TURBOT AU BEURRE NOIR

Cut cold cooked turbot into small fillets. Brown half a cupful of butter, add tarragon vinegar to taste, and pepper, salt, and minced parsley to season. Reheat the fish in the sauce and serve.

[Page 431] TURBOT A LA CREME--I

Reheat cold flaked turbot in a Cream Sauce, seasoning with grated nutmeg and lemon-juice.

TURBOT A LA CREME--II

Cook together three tablespoonfuls each of butter and flour, add a quart of cream and cook until thick, stirring constantly. Season with pepper, salt, minced parsley, and grated onion. Butter a baking-dish, put in a layer of cold cooked turbot flaked fine, cover with sauce, and repeat until the dish is full, having sauce on top. Sprinkle with crumbs, dot with butter, and brown in the oven. Sprinkle with chopped eggs and parsley.

TURBOT AU GRATIN--I

Remove the skin, fat, and bone from cold turbot, and flake fine with a fork. Fry in butter a slice of onion chopped, a small slice of carrot minced, a bit of bay-leaf, and a pinch of mace. Add a tablespoonful of flour, one cupful of milk, and half a cupful of stock or water. Cook until thick, stirring constantly. Season with salt and pepper and rub through a sieve. Put a layer of the flaked fish in the bottom of a buttered baking-dish, spread with the sauce, [Page 432] sprinkle with grated Parmesan cheese, and repeat until the dish is full. Cover with crumbs, sprinkle with cheese, dot with butter, and brown in the oven.

TURBOT AU GRATIN--II

Boil a fish, drain, and cool. Flake with a fork, and mix with Bechamel Sauce to which has been added the yolks of four eggs well-beaten, half a cupful of grated Parmesan cheese, and lemon-juice and grated nutmeg to season. Mix lightly, put into a buttered baking-dish, cover with crumbs, sprinkle with Parmesan cheese, dot with butter, and brown in the oven. Cream may be poured over the fish before sprinkling with the crumbs.

TURBOT A LA HOLLANDAISE

Clean a medium sized turbot and make a deep incision down the back from head to tail. Rub with lemon-juice and boil in salted and acidulated water until tender. Drain and serve with Hollandaise Sauce.

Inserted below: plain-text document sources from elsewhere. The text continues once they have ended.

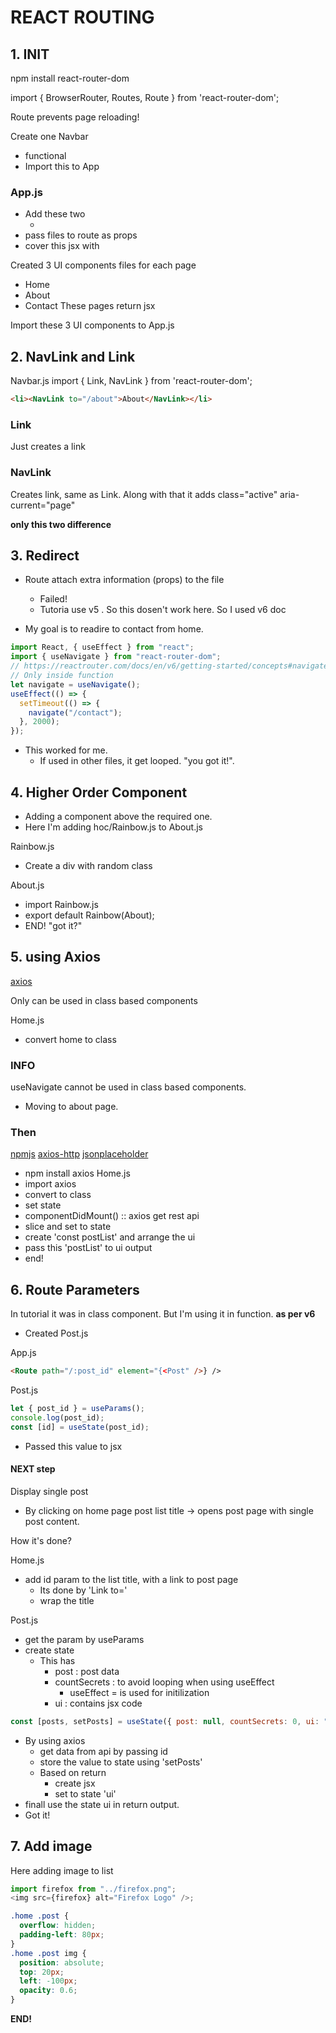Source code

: # REACT ROUTING

## 1. INIT

npm install react-router-dom

import { BrowserRouter, Routes, Route } from 'react-router-dom';

Route prevents page reloading!

Create one Navbar

- functional
- Import this to App

### App.js

- Add these two
  - <Routes> <Route />
- pass files to route as props
- cover this jsx with <BrowserRouter>

Created 3 UI components files for each page

- Home
- About
- Contact
  These pages return jsx

Import these 3 UI components to App.js

## 2. NavLink and Link

Navbar.js
import { Link, NavLink } from 'react-router-dom';

```html
<li><NavLink to="/about">About</NavLink></li>
```

### Link

Just creates a link

### NavLink

Creates link, same as Link. Along with that it adds class="active" aria-current="page"

**only this two difference**

## 3. Redirect

- Route attach extra information (props) to the file

  - Failed!
  - Tutoria use v5 . So this dosen't work here. So I used v6 doc

- My goal is to readire to contact from home.

```javascript
import React, { useEffect } from "react";
import { useNavigate } from "react-router-dom";
// https://reactrouter.com/docs/en/v6/getting-started/concepts#navigate-function
// Only inside function
let navigate = useNavigate();
useEffect(() => {
  setTimeout(() => {
    navigate("/contact");
  }, 2000);
});
```

- This worked for me.
  - If used in other files, it get looped. "you got it!".

## 4. Higher Order Component

- Adding a component above the required one.
- Here I'm adding hoc/Rainbow.js to About.js

Rainbow.js

- Create a div with random class

About.js

- import Rainbow.js
- export default Rainbow(About);
- END! "got it?"

## 5. using Axios

[axios](https://axios-http.com/docs/intro)

Only can be used in class based components

Home.js

- convert home to class

### INFO

useNavigate cannot be used in class based components.

- Moving to about page.

### Then

[npmjs](https://www.npmjs.com/package/axios)
[axios-http](https://axios-http.com/docs/intro)
[jsonplaceholder](https://jsonplaceholder.typicode.com/guide/)

- npm install axios
  Home.js
- import axios
- convert to class
- set state
- componentDidMount() :: axios get rest api
- slice and set to state
- create 'const postList' and arrange the ui
- pass this 'postList' to ui output
- end!

## 6. Route Parameters

In tutorial it was in class component. But I'm using it in function. **as per v6**

- Created Post.js

App.js

```html
<Route path="/:post_id" element="{<Post" />} />
```

Post.js

```js
let { post_id } = useParams();
console.log(post_id);
const [id] = useState(post_id);
```

- Passed this value to jsx

#### NEXT step

Display single post

- By clicking on home page post list title -> opens post page with single post content.

How it's done?

Home.js

- add id param to the list title, with a link to post page
  - Its done by 'Link to='
  - wrap the title

Post.js

- get the param by useParams
- create state
  - This has
    - post : post data
    - countSecrets : to avoid looping when using useEffect
      - useEffect = is used for initilization
    - ui : contains jsx code

```js
const [posts, setPosts] = useState({ post: null, countSecrets: 0, ui: "" });
```

- By using axios
  - get data from api by passing id
  - store the value to state using 'setPosts'
  - Based on return
    - create jsx
    - set to state 'ui'
- finall use the state ui in return output.
- Got it!

## 7. Add image

Here adding image to list

```js
import firefox from "../firefox.png";
<img src={firefox} alt="Firefox Logo" />;
```

```css
.home .post {
  overflow: hidden;
  padding-left: 80px;
}
.home .post img {
  position: absolute;
  top: 20px;
  left: -100px;
  opacity: 0.6;
}
```

**END!**
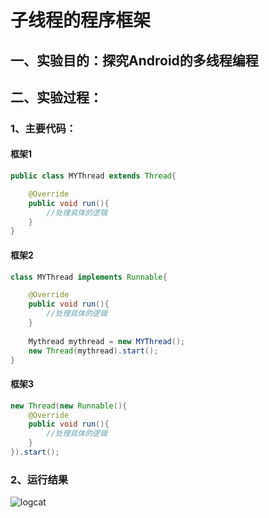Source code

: # 子线程的程序框架

## 一、实验目的：探究Android的多线程编程

## 二、实验过程：

### 1、主要代码：

#### 框架1

```java
public class MYThread extends Thread{

    @Override
    public void run(){
        //处理具体的逻辑
    }
}
```

#### 框架2

```java
class MYThread implements Runnable{

    @Override
    public void run(){
        //处理具体的逻辑
    }
    
    Mythread mythread = new MYThread();
    new Thread(mythread).start();
}
```

#### 框架3

```java
new Thread(new Runnable(){
    @Override
    public void run(){
        //处理具体的逻辑
    }
}).start();
```



### 2、运行结果

![logcat](C:\Users\11937\Desktop\1.png)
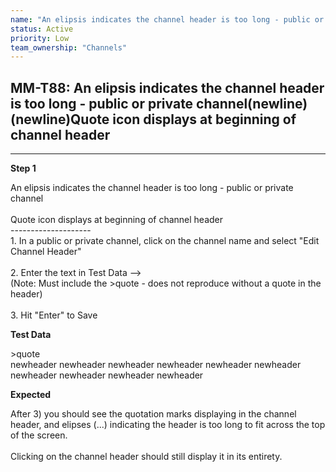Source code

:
 ```yaml
---
name: "An elipsis indicates the channel header is too long - public or private channel(newline)(newline)Quote icon displays at beginning of channel header"
status: Active
priority: Low
team_ownership: "Channels"
---
```


## MM-T88: An elipsis indicates the channel header is too long - public or private channel(newline)(newline)Quote icon displays at beginning of channel header

---

**Step 1**

An elipsis indicates the channel header is too long - public or private channel\
\
Quote icon displays at beginning of channel header\
\--------------------\
1\. In a public or private channel, click on the channel name and select "Edit Channel Header"\
\
2\. Enter the text in Test Data -->\
(Note: Must include the >quote - does not reproduce without a quote in the header)\
\
3\. Hit "Enter" to Save

**Test Data**

\>quote\
newheader newheader newheader newheader newheader newheader newheader newheader newheader newheader

**Expected**

After 3) you should see the quotation marks displaying in the channel header, and elipses (...) indicating the header is too long to fit across the top of the screen.\
\
Clicking on the channel header should still display it in its entirety.

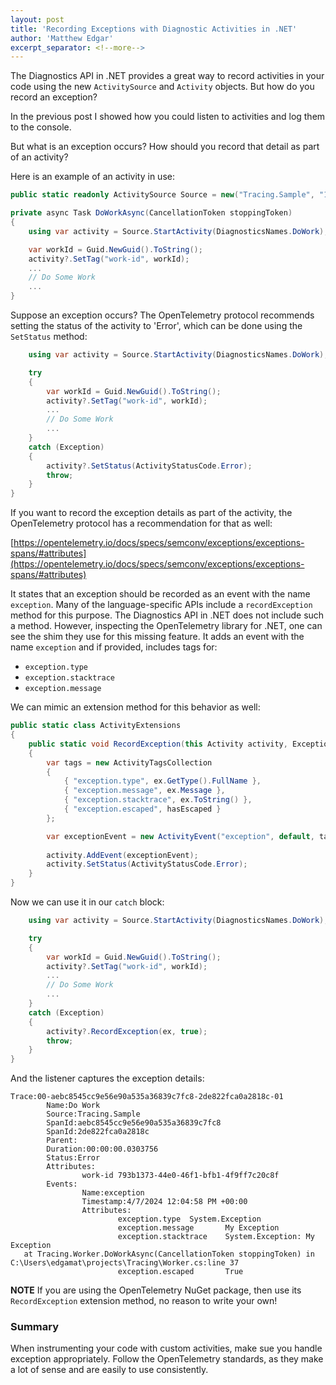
 ```yaml
---
layout: post
title: 'Recording Exceptions with Diagnostic Activities in .NET'
author: 'Matthew Edgar'
excerpt_separator: <!--more-->
---
```


The Diagnostics API in .NET provides a great way to record activities in your code using the new `ActivitySource` and `Activity` objects. But how do you record an exception?

<!--more-->

In the previous post I showed how you could listen to activities and log them to the console.

But what is an exception occurs? How should you record that detail as part of an activity?

Here is an example of an activity in use:

```csharp
public static readonly ActivitySource Source = new("Tracing.Sample", "1.0.0");

private async Task DoWorkAsync(CancellationToken stoppingToken)
{
    using var activity = Source.StartActivity(DiagnosticsNames.DoWork);

    var workId = Guid.NewGuid().ToString();
    activity?.SetTag("work-id", workId);
    ...
    // Do Some Work
    ...
}    
```

Suppose an exception occurs? The OpenTelemetry protocol recommends setting the status of the activity to 'Error', which can be done using the `SetStatus` method:

```csharp
    using var activity = Source.StartActivity(DiagnosticsNames.DoWork);

    try
    {
        var workId = Guid.NewGuid().ToString();
        activity?.SetTag("work-id", workId);
        ...
        // Do Some Work
        ...
    }
    catch (Exception)
    {
        activity?.SetStatus(ActivityStatusCode.Error);
        throw;
    }
}
```

If you want to record the exception details as part of the activity, the OpenTelemetry protocol has a recommendation for that as well:

[https://opentelemetry.io/docs/specs/semconv/exceptions/exceptions-spans/#attributes](https://opentelemetry.io/docs/specs/semconv/exceptions/exceptions-spans/#attributes)

It states that an exception should be recorded as an event with the name `exception`. Many of the language-specific APIs include a `recordException` method for this purpose. The Diagnostics API in .NET does not include such a method. However, inspecting the OpenTelemetry library for .NET, one can see the shim they use for this missing feature. It adds an event with the name `exception` and if provided, includes tags for:

- `exception.type`
- `exception.stacktrace`
- `exception.message`

We can mimic an extension method for this behavior as well:

```csharp
public static class ActivityExtensions
{
    public static void RecordException(this Activity activity, Exception ex, bool hasEscaped = true)
    {
        var tags = new ActivityTagsCollection
        {
            { "exception.type", ex.GetType().FullName },
            { "exception.message", ex.Message },
            { "exception.stacktrace", ex.ToString() },
            { "exception.escaped", hasEscaped }
        };

        var exceptionEvent = new ActivityEvent("exception", default, tags);
        
        activity.AddEvent(exceptionEvent);
        activity.SetStatus(ActivityStatusCode.Error);
    }
}
```

Now we can use it in our `catch` block:

```csharp
    using var activity = Source.StartActivity(DiagnosticsNames.DoWork);

    try
    {
        var workId = Guid.NewGuid().ToString();
        activity?.SetTag("work-id", workId);
        ...
        // Do Some Work
        ...
    }
    catch (Exception)
    {
        activity?.RecordException(ex, true);
        throw;
    }
}
```

And the listener captures the exception details:

```
Trace:00-aebc8545cc9e56e90a535a36839c7fc8-2de822fca0a2818c-01
        Name:Do Work
        Source:Tracing.Sample
        SpanId:aebc8545cc9e56e90a535a36839c7fc8
        SpanId:2de822fca0a2818c
        Parent:
        Duration:00:00:00.0303756
        Status:Error
        Attributes:
                work-id 793b1373-44e0-46f1-bfb1-4f9ff7c20c8f
        Events:
                Name:exception
                Timestamp:4/7/2024 12:04:58 PM +00:00
                Attributes:
                        exception.type  System.Exception
                        exception.message       My Exception
                        exception.stacktrace    System.Exception: My Exception
   at Tracing.Worker.DoWorkAsync(CancellationToken stoppingToken) in C:\Users\edgamat\projects\Tracing\Worker.cs:line 37
                        exception.escaped       True
```

**NOTE** If you are using the OpenTelemetry NuGet package, then use its `RecordException` extension method, no reason to write your own!

### Summary

When instrumenting your code with custom activities, make sue you handle exception appropriately. Follow the OpenTelemetry standards, as they make a lot of sense and are easily to use consistently.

FILLETS OF TURBOT A L'INDIENNE

Cut a small turbot into fillets and fry in butter with a little curry powder to season. Serve with Veloute Sauce.

[Page 433] FILLETS OF TURBOT A LA MARECHALE

Clean and boil the fish and cut into convenient pieces for serving. Cool, cover with a very stiff Cream Sauce, sprinkle with crumbs, dip in beaten egg, then in seasoned crumbs, and fry. Serve with any preferred sauce.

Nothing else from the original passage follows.